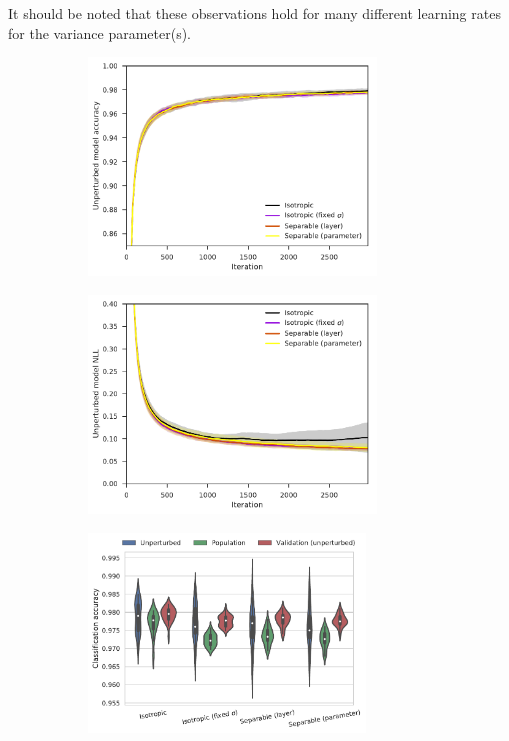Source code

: It should be noted that these observations hold for many different learning rates for the variance parameter(s).

\begin{figure}[tbp!]
    \begin{subfigure}[b]{0.49\textwidth}
        \centering
        \includegraphics[height=5.8cm]{graphics/E029-VO-S5-MD-analysis/accuracy_val-all-series-mean-sd.pdf}
        \caption{}
        \label{fig: Theory: E029-VO-S5-MD-analysis/accuracy_val-all-series-mean-sd}
    \end{subfigure}
    \hfill
    \begin{subfigure}[b]{0.49\textwidth}
        \centering
        \includegraphics[height=5.8cm]{graphics/E029-VO-S5-MD-analysis/return_val-all-series-mean-sd.pdf}
        \caption{}
        \label{fig: Theory: E029-VO-S5-MD-analysis/return_val-all-series-mean-sd}
    \end{subfigure}
    \begin{subfigure}[b]{0.49\textwidth}
        \centering
        \includegraphics[height=5.3cm]{graphics/E029-VO-S5-MD-analysis/accuracy-final-distribution-boxplot-grouped.pdf}

\end{subfigure}
\end{figure}
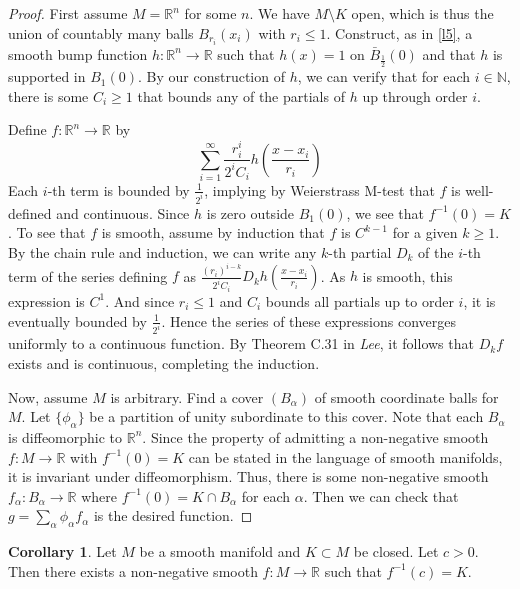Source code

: \documentclass[10pt,letterpaper,cm]{nupset}
\theoremstyle{definition}
\theoremstyle{theorem}
\newtheorem{corollary}[definition]{Corollary}
\theoremstyle{remark}
\newcommand{\N}{\mathbb N}
\newcommand{\R}{\mathbb R}
\newcommand{\1}{\mathbf{1}}
\newcommand{\0}{\vec 0}
\begin{document}
\begin{proof}
First assume $M=\R^n$ for some $n$. We have $M\setminus K$ open, which is thus the union of countably many balls $B_{r_i}(x_i)$ with $r_i \leq 1$. Construct, as in \cref{l5}, a smooth bump function $h: \R^n \to \R$ such that
 $h(x) =1$ on $\bar{B}_{\frac{1}{2}}(0)$ and that $h$ is supported in $B_1(0)$.  By our construction of $h$, we can verify that for each $i\in \N$, there is some $C_i \geq 1$ that bounds any of the partials of $h$ up through order $i$. 
 
\medskip

 Define $f: \R^n \to \R$ by $$\sum_{i=1}^\infty \frac{r_i^i}{2^iC_i}h \left(\frac{x-x_i}{r_i}\right)$$ Each $i$-th term is bounded by $\frac{1}{2^i}$, implying by Weierstrass M-test that $f$ is well-defined and continuous. Since $h$ is zero outside $B_1(0)$, we see that $f^{-1}(0) = K$. To see that $f$ is smooth, assume by induction that $f$ is $C^{k-1}$ for a given $k \geq 1$. By the chain rule and induction, we can write any $k$-th partial $D_k$ of the $i$-th term of the series defining $f$ as $\frac{(r_i)^{i-k}}{2^iC_i} D_kh(\frac{x-x_i}{r_i})$. As $h$ is smooth, this expression is $C^1$. And since $r_i \leq 1$ and $C_i$ bounds all partials up to order $i$, it is eventually bounded by $\frac{1}{2^i}$. Hence the series of these expressions converges uniformly to a continuous function. By Theorem C.31 in \textit{Lee}, it follows that $D_kf$ exists and is continuous, completing the induction. 

\medskip

 Now, assume $M$ is arbitrary. Find a cover $(B_\alpha)$ of smooth coordinate balls for $M$. Let $\{\phi_\alpha\}$ be a partition of unity subordinate to this cover. Note that each $B_\alpha$ is diffeomorphic to $\R^n$. Since the property of admitting a non-negative smooth $f: M \to \R$ with $f^{-1}(0) = K$ can be stated in the language of smooth manifolds, it is invariant under diffeomorphism. Thus, there is some non-negative smooth $f_\alpha : B_\alpha \to \R$ where $f^{-1}(0) = K \cap B_\alpha$ for each $\alpha$. Then we can check that $g = \sum_{\alpha} \phi_\alpha f_\alpha$ is the desired function.
\end{proof}

\begin{corollary}
Let $M$ be a smooth manifold and $K \subset M$ be closed. Let $c >0$. Then there exists a non-negative smooth $f: M \to \R$ such that $f^{-1}(c) =K$.
\end{corollary}
\end{document}
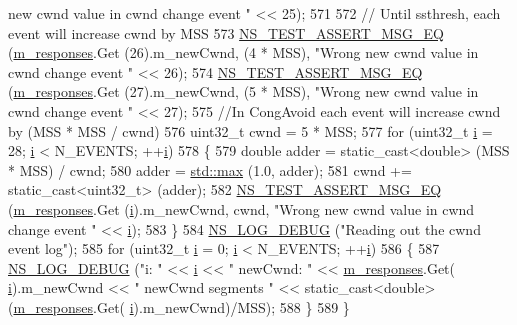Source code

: \begin{DoxyCode}
{       new cwnd value in cwnd change event "} << 25);  
571   
572   \textcolor{comment}{// Until ssthresh, each event will increase cwnd by MSS}
573   \hyperlink{group__testing_ga2a9d78cffb3db8e867c35fff0b698cf5}{NS\_TEST\_ASSERT\_MSG\_EQ} (\hyperlink{classNs3TcpCwndTestCase2_ab2e45e18596ca237cd979daccdcf65b2}{m\_responses}.Get (26).m\_newCwnd, (4 * MSS), \textcolor{stringliteral}{"Wrong
       new cwnd value in cwnd change event "} << 26); 
574   \hyperlink{group__testing_ga2a9d78cffb3db8e867c35fff0b698cf5}{NS\_TEST\_ASSERT\_MSG\_EQ} (\hyperlink{classNs3TcpCwndTestCase2_ab2e45e18596ca237cd979daccdcf65b2}{m\_responses}.Get (27).m\_newCwnd, (5 * MSS), \textcolor{stringliteral}{"Wrong
       new cwnd value in cwnd change event "} << 27); 
575   \textcolor{comment}{//In CongAvoid each event will increase cwnd by (MSS * MSS / cwnd)}
576   uint32\_t cwnd = 5 * MSS;
577   \textcolor{keywordflow}{for} (uint32\_t \hyperlink{bernuolliDistribution_8m_a6f6ccfcf58b31cb6412107d9d5281426}{i} = 28; \hyperlink{bernuolliDistribution_8m_a6f6ccfcf58b31cb6412107d9d5281426}{i} < N\_EVENTS; ++\hyperlink{bernuolliDistribution_8m_a6f6ccfcf58b31cb6412107d9d5281426}{i})
578     \{
579       \textcolor{keywordtype}{double} adder = \textcolor{keyword}{static\_cast<}\textcolor{keywordtype}{double}\textcolor{keyword}{>} (MSS * MSS) / cwnd;
580       adder = \hyperlink{80211b_8c_affe776513b24d84b39af8ab0930fef7f}{std::max} (1.0, adder);
581       cwnd += \textcolor{keyword}{static\_cast<}uint32\_t\textcolor{keyword}{>} (adder);    
582       \hyperlink{group__testing_ga2a9d78cffb3db8e867c35fff0b698cf5}{NS\_TEST\_ASSERT\_MSG\_EQ} (\hyperlink{classNs3TcpCwndTestCase2_ab2e45e18596ca237cd979daccdcf65b2}{m\_responses}.Get (\hyperlink{bernuolliDistribution_8m_a6f6ccfcf58b31cb6412107d9d5281426}{i}).m\_newCwnd, cwnd, \textcolor{stringliteral}{"Wrong
       new cwnd value in cwnd change event "} << \hyperlink{bernuolliDistribution_8m_a6f6ccfcf58b31cb6412107d9d5281426}{i}); 
583     \}
584   \hyperlink{group__logging_ga413f1886406d49f59a6a0a89b77b4d0a}{NS\_LOG\_DEBUG} (\textcolor{stringliteral}{"Reading out the cwnd event log"});  
585   \textcolor{keywordflow}{for} (uint32\_t \hyperlink{bernuolliDistribution_8m_a6f6ccfcf58b31cb6412107d9d5281426}{i} = 0; \hyperlink{bernuolliDistribution_8m_a6f6ccfcf58b31cb6412107d9d5281426}{i} < N\_EVENTS; ++\hyperlink{bernuolliDistribution_8m_a6f6ccfcf58b31cb6412107d9d5281426}{i})
586   \{
587     \hyperlink{group__logging_ga413f1886406d49f59a6a0a89b77b4d0a}{NS\_LOG\_DEBUG} (\textcolor{stringliteral}{"i: "} << \hyperlink{bernuolliDistribution_8m_a6f6ccfcf58b31cb6412107d9d5281426}{i} << \textcolor{stringliteral}{" newCwnd: "} << \hyperlink{classNs3TcpCwndTestCase2_ab2e45e18596ca237cd979daccdcf65b2}{m\_responses}.Get(
      \hyperlink{bernuolliDistribution_8m_a6f6ccfcf58b31cb6412107d9d5281426}{i}).m\_newCwnd << \textcolor{stringliteral}{" newCwnd segments "} << \textcolor{keyword}{static\_cast<}\textcolor{keywordtype}{double}\textcolor{keyword}{>} (\hyperlink{classNs3TcpCwndTestCase2_ab2e45e18596ca237cd979daccdcf65b2}{m\_responses}.Get(
      \hyperlink{bernuolliDistribution_8m_a6f6ccfcf58b31cb6412107d9d5281426}{i}).m\_newCwnd)/MSS);
588   \}
589 \}
\end{DoxyCode}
# # # #
* Problem to work on *
Filter the entries above down to the lines containing the word "increase".

* Problem solution *
572   \textcolor{comment}{// Until ssthresh, each event will increase cwnd by MSS}
575   \textcolor{comment}{//In CongAvoid each event will increase cwnd by (MSS * MSS / cwnd)}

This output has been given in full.